Return a copy of every line in the records that includes the word "développement".

===============

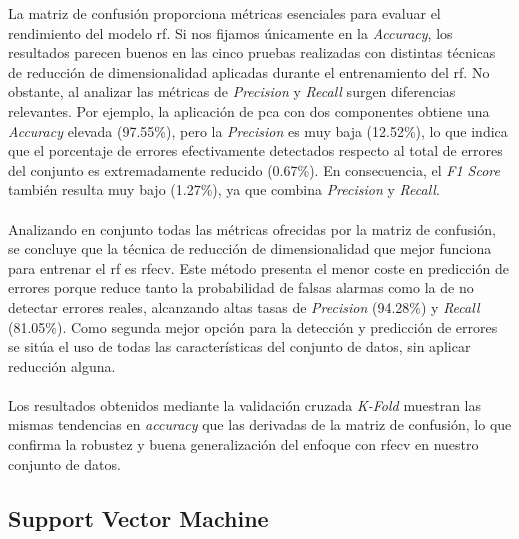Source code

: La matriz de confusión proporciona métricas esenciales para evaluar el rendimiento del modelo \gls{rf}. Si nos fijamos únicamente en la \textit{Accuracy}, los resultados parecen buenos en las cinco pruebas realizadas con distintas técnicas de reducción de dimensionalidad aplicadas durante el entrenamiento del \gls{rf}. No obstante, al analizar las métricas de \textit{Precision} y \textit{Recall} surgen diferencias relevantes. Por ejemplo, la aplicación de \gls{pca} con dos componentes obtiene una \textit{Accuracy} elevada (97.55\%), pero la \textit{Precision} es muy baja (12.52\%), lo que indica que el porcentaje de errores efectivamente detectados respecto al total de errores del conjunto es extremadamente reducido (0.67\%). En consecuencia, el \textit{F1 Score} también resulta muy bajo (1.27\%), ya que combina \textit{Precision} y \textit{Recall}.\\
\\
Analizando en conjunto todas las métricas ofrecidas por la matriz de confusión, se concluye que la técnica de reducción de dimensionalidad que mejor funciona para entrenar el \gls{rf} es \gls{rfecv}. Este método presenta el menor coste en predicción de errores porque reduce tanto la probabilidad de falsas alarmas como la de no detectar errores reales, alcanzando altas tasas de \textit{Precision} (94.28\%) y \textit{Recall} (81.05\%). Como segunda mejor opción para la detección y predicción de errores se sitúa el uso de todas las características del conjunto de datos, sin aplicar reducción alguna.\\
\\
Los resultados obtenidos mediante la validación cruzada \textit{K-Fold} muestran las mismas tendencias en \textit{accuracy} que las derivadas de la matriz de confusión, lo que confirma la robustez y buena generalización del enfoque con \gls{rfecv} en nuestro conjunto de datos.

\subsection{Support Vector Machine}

===============

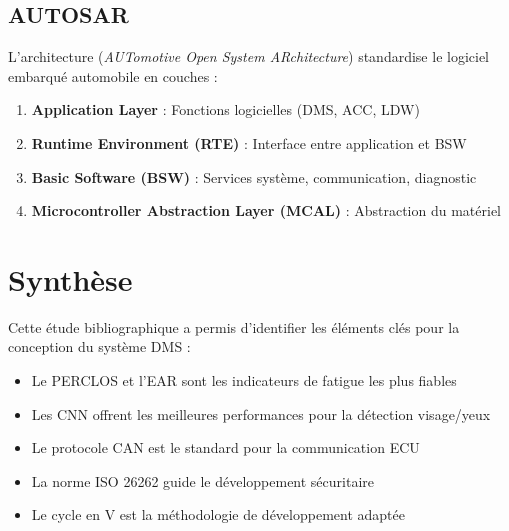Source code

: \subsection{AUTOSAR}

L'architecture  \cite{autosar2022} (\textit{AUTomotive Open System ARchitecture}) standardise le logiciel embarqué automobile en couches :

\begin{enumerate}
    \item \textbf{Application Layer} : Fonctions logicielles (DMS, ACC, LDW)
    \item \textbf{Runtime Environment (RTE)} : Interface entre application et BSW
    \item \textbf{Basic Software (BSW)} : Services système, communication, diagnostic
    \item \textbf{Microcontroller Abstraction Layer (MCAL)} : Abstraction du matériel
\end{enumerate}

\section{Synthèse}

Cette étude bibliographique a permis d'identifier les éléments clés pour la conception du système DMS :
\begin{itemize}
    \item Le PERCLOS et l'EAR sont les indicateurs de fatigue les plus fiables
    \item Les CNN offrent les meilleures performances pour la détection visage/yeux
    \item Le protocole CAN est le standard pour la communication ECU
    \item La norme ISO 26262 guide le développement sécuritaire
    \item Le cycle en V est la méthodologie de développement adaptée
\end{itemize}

===============

#### ANSWER SPACE
    \item La norme ISO 26262 guide le développement sécuritaire
    \item Le cycle en V est la méthodologie de développement adaptée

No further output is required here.